What is Remote Direct Memory Access (RDMA)?
Remote Direct Memory Access, RDMA for short, makes it possible to send data quickly and easily from a computer’s main storage to the main storage of another computer. This is especially helpful when dealing with large data sets or complex processes, which tend to be required, for example, for machine learning. But what exactly is RDMA and how does it work?
Definition: Remote Direct Memory Access (RDMA)
As is the case with the related direct memory access (DMA), one can use remote direct memory access (RDMA) to transfer data directly from a computer’s main memory or working memory to the storage of another computer. In this case, operating systems, CPUs, and cache are completely ignored so that fewer hardware resources are burdened. For this purpose, the storage transfer with RDMA runs via a private buffer in which the user transfers their data. In doing so, the technology accesses a system’s network cards, where the transfer is processed via Ethernet or InfiniBand.
Remote Direct Memory Access is a technology that has direct memory access as its basis. It enables data to be transferred from a computer’s working memory to the working memory of another system, without burdening the operating systems, cache or CPU in the process.
Many products (hardware and software) already support RDMA. Among these solutions are:
- Apache Hadoop
- Spark
- Baidu Paddle
- Dell EMC PowerEdge Server
- Intel Xeon Scalable Processors
- Microsoft Windows Server (2012 and more recent versions)
How does RDMA work?
For the data exchange via RDMA to work, a suitable set of protocols in the network cards is required. Typically, TCP/IP is used as a basis. Only through a suitable transport protocol can the technology support so-called zero copy networking, for example. Zero copy networking does not utilise the computer processor. Where both systems enable the use of Remote Direct Memory Access, the data transfer between them is considerably faster than that between systems without RDMA support.
Remote Direct Memory Access is especially helpful in the case of parallel processes on high-performance computers.
For a smooth transfer with RDMA, the following network technologies and interfaces offer the best requirements:
- RDMA over Converged Ethernet (RoCE): RoCE enables RDMA via an Ethernet connection.

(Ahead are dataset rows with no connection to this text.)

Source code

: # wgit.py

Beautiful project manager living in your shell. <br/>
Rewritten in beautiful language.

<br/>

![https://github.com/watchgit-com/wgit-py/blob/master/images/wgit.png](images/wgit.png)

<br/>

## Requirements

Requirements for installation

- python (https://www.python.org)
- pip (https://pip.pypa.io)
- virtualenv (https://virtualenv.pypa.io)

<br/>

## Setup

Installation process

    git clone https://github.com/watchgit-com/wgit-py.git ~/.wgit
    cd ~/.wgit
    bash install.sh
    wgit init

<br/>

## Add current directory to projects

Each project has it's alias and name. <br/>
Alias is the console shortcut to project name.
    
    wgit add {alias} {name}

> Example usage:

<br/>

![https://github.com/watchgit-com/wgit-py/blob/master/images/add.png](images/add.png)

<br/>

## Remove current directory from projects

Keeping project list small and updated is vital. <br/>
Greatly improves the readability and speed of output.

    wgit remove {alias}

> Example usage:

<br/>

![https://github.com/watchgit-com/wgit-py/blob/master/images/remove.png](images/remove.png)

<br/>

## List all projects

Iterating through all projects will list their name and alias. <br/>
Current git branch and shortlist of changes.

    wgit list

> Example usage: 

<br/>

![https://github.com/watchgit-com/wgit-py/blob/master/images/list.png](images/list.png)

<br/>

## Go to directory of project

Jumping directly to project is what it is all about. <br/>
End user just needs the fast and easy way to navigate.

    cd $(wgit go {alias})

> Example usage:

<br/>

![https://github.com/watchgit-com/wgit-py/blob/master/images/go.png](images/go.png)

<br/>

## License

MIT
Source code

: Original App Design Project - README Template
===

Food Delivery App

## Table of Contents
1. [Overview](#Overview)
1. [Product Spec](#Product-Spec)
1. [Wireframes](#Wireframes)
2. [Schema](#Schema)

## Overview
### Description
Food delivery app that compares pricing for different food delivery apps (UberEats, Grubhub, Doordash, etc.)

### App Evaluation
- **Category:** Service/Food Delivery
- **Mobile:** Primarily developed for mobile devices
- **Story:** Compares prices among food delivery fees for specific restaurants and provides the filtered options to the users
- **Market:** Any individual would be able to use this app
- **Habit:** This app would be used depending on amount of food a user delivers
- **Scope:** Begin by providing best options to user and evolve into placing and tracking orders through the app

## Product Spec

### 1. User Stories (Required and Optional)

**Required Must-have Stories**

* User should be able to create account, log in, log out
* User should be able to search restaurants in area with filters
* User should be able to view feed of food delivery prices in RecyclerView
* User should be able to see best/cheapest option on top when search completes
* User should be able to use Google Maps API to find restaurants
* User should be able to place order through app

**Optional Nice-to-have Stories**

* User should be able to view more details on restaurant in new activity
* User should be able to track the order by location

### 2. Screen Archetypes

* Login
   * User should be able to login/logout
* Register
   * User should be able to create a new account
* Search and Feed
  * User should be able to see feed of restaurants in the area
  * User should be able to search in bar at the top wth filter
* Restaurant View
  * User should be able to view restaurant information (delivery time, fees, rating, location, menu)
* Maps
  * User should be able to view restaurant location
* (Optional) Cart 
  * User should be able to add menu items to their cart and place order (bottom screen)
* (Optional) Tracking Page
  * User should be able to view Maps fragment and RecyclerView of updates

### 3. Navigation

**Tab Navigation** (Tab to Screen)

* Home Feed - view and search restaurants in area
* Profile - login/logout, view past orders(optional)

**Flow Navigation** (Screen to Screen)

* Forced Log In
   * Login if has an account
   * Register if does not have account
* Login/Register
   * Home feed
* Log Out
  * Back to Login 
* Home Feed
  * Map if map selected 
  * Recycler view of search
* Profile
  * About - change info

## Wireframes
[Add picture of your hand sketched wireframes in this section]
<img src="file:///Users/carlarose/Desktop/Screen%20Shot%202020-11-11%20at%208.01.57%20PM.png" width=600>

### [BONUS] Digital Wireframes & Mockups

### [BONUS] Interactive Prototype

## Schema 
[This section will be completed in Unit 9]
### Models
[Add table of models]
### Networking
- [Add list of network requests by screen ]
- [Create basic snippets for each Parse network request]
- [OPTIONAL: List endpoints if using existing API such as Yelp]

- Internet Wide Area RDMA Protocol (IWARP): For the data transfer, IWARP relies on the transport protocol TCP, or alternatively, on streaming TCP. IWARP was initiated by the Internet Engineering Task Force (IETF) in order to write tasks and processes directly onto applications in another system.
- InfiniBand: InfiniBand is a communication standard for high-performance computers in order to transfer files with lower latency. It is frequently used in computer centres in order to connect computer clusters with one another. RDMA via InfiniBand is one of the most popular methods for quick data exchange.
However, Remote Direct Memory Access can also be used in conjunction with Flash or SSD storage mediums and NVDIMMs (non-volatile dual in-line memory modules).
The evolution of RDMA is still in full swing. As with RDMA over Fabrics, its next potential application is already in the starting blocks. Infrastructures between several servers and computers are referred to as a fabric. They support the data transfer via fibre channel networks (storage area networks) and PCI Express (standard for high-speed connections).
What are the advantages and disadvantages of Remote Direct Memory Access?
One of the main advantages of RDMA is its outstanding speed when compared with other technologies and protocols for data transfer such as iSCSI (SCSI protocol via TCP), fibre channel (FC) or fibre channel over Ethernet (FCoE). However, the final speed of the data exchange also depends on the RDMA variant. Ethernet and InfiniBand are especially popular, as these enable transfer speeds of 10 to 100 Gigabit per second. This is especially suitable for areas of application that require high computing power, such as distributed databases, big data analyses or applications in data centres.
However, RDMA also has disadvantages when compared with fibre channels, which are still used by many companies. In order to introduce RDMA, companies must arrange high investments, as the technology requires the acquisition of new hardware and protocol components. The costs of Remote Direct Memory Access are thus considerably higher than those for FC or FCoE. In addition, the speedy data transfer via RDMA only works if all systems are supported by the technology.